D’après le roman de Laura Alcoba – mise en scène Valentina Arce – Théâtre du Shabano – au Théâtre de la Halle Roublot, Fontenay-sous-Bois.

L’univers de l’auteure passe par le chagrin d’enfance, l’absence du père, la lettre qu’on envoie, la langue qui bute, l’étrangeté d’un autre pays. Laura Alcoba a vécu en Argentine jusqu’à ce que sa famille s’exile en France pour raisons politiques dans les années soixante-dix, elle avait dix ans. Elle vit à Paris, écrit en français, mais le thème de ses livres porte essentiellement sur le pays de son enfance. Dans son premier roman, Manèges, paru en 2007, elle évoque un épisode de ce temps-là sous la dictature militaire, quand Videla ayant pris le pouvoir, a pratiqué tortures, assassinats et enlèvements pendant plus de sept ans. En 2013, Laura Alcoba publie un autre roman, Le Bleu des abeilles, qui parle de son arrivée en France, de l’apprentissage de la langue française, de la correspondance échangée avec son père, activiste et prisonnier politique au pays, à partir des lettres qu’elle a retrouvées trente ans plus tard. En 2017, La Danse de l’araignée poursuit son récit de vie et traite du temps de l’adolescence. Ces trois textes forment une sorte de trilogie sur son expérience de l’exil et l’absence du père.
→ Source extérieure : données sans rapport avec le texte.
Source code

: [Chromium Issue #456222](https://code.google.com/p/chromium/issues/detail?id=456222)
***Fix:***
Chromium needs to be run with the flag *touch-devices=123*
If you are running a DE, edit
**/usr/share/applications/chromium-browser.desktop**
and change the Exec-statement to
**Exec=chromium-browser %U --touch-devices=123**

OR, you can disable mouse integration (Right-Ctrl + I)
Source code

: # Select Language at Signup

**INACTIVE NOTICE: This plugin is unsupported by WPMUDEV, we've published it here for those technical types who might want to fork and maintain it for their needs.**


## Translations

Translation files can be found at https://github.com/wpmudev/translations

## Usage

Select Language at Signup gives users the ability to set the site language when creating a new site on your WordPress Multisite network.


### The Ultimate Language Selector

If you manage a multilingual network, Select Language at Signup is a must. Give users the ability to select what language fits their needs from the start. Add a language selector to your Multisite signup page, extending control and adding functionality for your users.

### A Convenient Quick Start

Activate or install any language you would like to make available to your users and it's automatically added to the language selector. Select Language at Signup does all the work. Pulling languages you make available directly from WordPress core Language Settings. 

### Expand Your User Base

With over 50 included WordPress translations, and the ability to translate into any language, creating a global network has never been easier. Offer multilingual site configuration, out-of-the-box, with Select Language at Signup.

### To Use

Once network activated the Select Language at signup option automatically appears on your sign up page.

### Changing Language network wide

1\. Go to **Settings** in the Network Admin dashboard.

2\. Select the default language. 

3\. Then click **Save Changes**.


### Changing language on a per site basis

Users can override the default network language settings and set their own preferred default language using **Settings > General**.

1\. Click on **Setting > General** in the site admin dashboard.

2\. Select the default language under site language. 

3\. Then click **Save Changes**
S’emparant du Bleu des abeilles, Valentina Arce, metteure en scène franco-péruvienne, le fait voyager dans un univers de rêverie bleu de méthylène, espace d’initiation et de poésie. Elle fait aussi référence à l’essai de Maurice Maeterlinck, La vie des abeilles, publié en 1901 où l’essaim, quittant sa ruche, chaude et confortable, affronte un monde plein de périls. La situation devient une métaphore dans laquelle le fil conducteur repose sous le sceau de la lettre et du secret, sous celui de l’apprentissage d’une langue étrangère, au cœur des émotions. En cela, au-delà de l’Argentine, le thème est universel et résonne dans toutes les géographies.

Valentina Arce a choisi la technique du papier animé et du théâtre d’ombres comme univers graphique pour ce récit fait de souvenirs et de constructions mentales, pour faire vivre la mémoire, la cité, le bleu à l’âme, les projets et elle travaille dans la sensibilité de l’acteur-passeur. La jeune fille est une silhouette d’ombre et de lumière et côté cour, sur une table-laboratoire, naissent d’autres silhouettes et objets filmés qui glissent d’écran en écran. L’univers est onirique et le geste visuel, fort. Deux actrices portent le texte et lui donnent corps dans la réalité du bleu de la mémoire. L’une, Alice Mercier, tient le rôle de la narratrice dans son récit de vie, tantôt silhouette de papier et voix off du passé (création sonore Mélanie Péclat et Luci Schneider), tantôt voix du présent et personnage incarné. L’autre, Mila Baleva, fait vivre le commentaire visuel par images projetées et rétroprojecteur numérique manipulé en temps réel. Photos, dessins, images d’archives, s’affichent comme ombres projetées sur des enveloppes, au début cachetées, petits rectangles blancs tombant des cintres (scénographie Zlataka Vatcheva, créateur lumières Stéphane Leucart).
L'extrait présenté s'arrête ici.